We got into the arts for various reasons: we were good at it; we enjoyed it; we had something to say and our art gave us a means for expression; it gave a place to feel safe; and so on. There are probably as many reasons as there are artists. However, very few, if any, of us got into the arts to make money. And so we dipped our toes in and began to experience the joys and frustrations of the art world. We took classes; we read; we practiced; we experimented; we tried various aspects of our art; we tried other arts; we finally found our artistic homes. Still the idea of money never entered the picture. So we entered some shows; we auditioned for more professional work; we experimented with styles; we took more courses; we studied more on our own; we talked to other artists; we began to try to balance work with art, sometimes neglecting the rest of our lives.

Then we decided to try to monetize our art. Things suddenly changed. We didn’t audition unless the pay was sufficient; we didn’t enter shows that did not have some sort of significant award; we began to set up online stores; we investigated how to promote our art on social media; we discovered that sales and promotion were work—and time-consuming. So perhaps we compromised. Now our whole world was our work—but we were still trying to balance. This time it was the business of art and the creation of art.

Some of us began teaching as a way to be paid for our art. We got to talk about aspects of our art most of the day and at the same time got to make art one way or another. And we got a check at the end of the month. Some of us found that our entire lives were spent on our art—teaching and practicing took all the time there was. And for some of us that was okay.

Then some of us began to try to develop an audience for our work. Some of us began to tailor our work to what we perceived to be the wants of our audience. We started worrying about our “type” and wondering if we could somehow change it. Perhaps we compromised. We started trying to find our niche. We began to worry about what shows would play to our audience. We became concerned what music the audience expected of us. Naturally, some of us began to create for the market.

Then one day we woke up and realized that we were no longer in the business of making art; rather, we were in the business of producing commodities. No longer did we make art; now we created product, the whole purpose of which was to satisfy the needs of the marketplace. And some of us were okay with that; we still got to be creative and we got to make things, and that was enough—for some more than enough.

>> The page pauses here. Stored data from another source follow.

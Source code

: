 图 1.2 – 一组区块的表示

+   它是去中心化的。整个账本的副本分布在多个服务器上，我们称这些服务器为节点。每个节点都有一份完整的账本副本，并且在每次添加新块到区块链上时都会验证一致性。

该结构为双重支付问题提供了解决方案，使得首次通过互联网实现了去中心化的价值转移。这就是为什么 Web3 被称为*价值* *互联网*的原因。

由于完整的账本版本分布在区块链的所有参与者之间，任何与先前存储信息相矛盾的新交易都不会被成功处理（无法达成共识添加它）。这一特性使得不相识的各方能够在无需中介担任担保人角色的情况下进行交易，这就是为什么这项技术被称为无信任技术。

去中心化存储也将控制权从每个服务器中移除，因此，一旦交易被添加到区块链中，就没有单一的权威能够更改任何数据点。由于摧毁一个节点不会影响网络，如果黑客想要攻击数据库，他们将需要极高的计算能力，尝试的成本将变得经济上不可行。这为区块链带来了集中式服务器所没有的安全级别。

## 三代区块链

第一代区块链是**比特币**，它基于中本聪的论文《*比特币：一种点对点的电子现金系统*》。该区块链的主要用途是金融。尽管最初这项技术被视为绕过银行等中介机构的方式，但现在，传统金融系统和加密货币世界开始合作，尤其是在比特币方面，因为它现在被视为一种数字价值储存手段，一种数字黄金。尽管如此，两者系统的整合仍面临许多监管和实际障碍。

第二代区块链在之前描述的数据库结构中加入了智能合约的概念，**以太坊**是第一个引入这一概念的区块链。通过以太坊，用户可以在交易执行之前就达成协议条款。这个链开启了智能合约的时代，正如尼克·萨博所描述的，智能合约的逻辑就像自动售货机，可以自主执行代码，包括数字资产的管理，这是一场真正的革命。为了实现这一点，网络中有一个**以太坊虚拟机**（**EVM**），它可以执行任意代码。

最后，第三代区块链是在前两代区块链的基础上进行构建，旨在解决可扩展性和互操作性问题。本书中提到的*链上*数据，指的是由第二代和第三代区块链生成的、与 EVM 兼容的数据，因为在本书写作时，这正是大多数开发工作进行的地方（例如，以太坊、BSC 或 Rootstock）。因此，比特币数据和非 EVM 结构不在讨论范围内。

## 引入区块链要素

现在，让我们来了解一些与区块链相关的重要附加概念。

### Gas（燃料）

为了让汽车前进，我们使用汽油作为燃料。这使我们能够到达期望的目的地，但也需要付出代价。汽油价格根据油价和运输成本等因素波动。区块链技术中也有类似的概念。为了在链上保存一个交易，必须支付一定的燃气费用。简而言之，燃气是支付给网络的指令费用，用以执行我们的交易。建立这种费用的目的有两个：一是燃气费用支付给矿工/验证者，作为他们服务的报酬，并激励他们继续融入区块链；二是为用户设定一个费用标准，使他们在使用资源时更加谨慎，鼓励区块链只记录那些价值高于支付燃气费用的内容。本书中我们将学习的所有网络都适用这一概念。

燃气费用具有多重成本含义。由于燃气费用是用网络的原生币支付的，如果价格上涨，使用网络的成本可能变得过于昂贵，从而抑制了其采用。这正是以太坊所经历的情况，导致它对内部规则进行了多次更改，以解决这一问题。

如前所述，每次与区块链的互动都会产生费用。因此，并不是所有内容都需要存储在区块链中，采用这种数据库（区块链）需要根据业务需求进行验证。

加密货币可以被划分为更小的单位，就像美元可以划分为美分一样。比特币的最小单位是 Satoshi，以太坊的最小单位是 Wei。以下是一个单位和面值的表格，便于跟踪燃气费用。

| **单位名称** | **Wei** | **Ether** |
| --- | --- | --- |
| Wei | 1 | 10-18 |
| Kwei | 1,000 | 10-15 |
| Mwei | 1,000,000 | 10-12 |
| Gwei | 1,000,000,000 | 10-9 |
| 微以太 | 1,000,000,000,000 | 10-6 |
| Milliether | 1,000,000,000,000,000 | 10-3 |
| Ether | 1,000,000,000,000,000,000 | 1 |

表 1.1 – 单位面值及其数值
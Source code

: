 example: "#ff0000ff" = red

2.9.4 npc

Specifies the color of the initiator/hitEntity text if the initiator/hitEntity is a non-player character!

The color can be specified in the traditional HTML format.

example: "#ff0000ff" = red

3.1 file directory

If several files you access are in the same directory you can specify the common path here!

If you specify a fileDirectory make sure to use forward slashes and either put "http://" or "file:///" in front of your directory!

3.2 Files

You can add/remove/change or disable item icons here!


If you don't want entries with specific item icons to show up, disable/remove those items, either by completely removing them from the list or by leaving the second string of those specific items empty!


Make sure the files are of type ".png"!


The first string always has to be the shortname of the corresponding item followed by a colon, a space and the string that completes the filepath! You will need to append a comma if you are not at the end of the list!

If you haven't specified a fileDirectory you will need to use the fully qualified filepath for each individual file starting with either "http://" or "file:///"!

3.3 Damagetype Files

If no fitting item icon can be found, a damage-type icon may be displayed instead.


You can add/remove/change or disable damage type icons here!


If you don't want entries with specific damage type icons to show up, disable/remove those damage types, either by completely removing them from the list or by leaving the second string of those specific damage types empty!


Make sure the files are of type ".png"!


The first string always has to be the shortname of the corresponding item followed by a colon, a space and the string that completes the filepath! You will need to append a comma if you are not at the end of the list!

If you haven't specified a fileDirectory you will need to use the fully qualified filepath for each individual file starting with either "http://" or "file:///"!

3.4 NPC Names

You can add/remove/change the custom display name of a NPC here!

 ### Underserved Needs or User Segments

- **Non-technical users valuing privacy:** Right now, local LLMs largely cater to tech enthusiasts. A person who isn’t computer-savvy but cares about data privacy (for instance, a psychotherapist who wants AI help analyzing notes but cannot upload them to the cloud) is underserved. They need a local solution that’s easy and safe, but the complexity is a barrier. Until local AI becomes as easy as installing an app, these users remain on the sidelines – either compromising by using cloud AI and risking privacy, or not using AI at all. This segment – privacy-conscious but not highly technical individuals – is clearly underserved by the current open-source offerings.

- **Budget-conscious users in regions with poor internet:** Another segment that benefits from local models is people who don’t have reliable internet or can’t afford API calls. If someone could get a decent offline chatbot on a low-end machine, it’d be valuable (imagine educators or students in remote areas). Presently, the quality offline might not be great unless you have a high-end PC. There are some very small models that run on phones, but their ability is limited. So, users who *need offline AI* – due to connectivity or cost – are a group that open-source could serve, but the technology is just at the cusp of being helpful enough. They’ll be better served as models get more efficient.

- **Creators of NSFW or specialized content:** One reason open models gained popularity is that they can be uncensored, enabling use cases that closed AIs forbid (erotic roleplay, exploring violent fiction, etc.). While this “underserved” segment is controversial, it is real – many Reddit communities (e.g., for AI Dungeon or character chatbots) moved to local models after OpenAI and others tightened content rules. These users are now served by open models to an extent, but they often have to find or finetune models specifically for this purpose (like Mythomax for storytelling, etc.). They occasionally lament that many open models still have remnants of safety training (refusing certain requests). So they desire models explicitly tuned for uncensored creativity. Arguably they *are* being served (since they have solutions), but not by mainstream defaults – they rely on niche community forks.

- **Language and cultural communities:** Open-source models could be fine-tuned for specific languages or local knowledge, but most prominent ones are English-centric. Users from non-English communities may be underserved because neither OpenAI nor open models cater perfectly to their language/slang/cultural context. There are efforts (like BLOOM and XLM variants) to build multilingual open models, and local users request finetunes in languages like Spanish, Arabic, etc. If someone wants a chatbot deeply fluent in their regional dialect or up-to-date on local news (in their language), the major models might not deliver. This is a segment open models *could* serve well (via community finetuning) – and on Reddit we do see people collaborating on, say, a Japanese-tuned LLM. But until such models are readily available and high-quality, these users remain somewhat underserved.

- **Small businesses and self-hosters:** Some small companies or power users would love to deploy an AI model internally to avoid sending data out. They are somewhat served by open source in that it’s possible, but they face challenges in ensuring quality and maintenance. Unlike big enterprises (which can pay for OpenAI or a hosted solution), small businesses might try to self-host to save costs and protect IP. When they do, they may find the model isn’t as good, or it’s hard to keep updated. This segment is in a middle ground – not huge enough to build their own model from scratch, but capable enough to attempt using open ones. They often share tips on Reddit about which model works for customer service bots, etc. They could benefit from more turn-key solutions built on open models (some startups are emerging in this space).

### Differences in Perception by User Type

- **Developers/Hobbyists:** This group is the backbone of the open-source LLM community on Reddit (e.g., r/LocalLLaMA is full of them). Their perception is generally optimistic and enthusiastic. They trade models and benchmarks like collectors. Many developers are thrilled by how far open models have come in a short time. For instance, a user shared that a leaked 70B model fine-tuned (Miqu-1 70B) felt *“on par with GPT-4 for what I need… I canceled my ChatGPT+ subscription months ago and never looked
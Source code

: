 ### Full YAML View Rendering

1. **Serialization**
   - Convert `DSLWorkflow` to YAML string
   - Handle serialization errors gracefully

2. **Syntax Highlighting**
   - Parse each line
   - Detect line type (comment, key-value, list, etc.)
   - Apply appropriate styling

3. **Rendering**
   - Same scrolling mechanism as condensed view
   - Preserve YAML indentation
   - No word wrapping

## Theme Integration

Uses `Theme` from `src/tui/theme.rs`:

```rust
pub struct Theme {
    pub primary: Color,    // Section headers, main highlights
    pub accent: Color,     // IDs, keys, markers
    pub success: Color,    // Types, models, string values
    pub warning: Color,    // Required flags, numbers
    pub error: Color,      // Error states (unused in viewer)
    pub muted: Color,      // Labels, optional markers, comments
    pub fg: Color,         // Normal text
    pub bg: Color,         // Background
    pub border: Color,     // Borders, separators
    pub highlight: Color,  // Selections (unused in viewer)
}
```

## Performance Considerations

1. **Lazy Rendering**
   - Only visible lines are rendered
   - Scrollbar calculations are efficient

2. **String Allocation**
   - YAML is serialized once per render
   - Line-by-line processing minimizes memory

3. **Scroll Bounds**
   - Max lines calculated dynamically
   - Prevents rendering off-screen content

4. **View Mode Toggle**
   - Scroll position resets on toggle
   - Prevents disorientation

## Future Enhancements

Others of decided that the commercial aspect of monetizing our art was strangling us; we still had all the frustration of making art, but little of the joy we had experienced early on. So the problem became what to do about it. Some dropped out of the commercial world and found other ways to make a living, while still enjoying making art. Some found ways to modify the creation/marketing balance, and thus created a better situation. Still others found ways to make the marketing aspects of the job creative and enjoyable, and achieved the best of all possible worlds.

Unfortunately, one solution does not fit all; each artist is different and must find their own way. And each will. The pull that art has on us is too great to ignore. We always have and always will find ways to live and continue to produce art.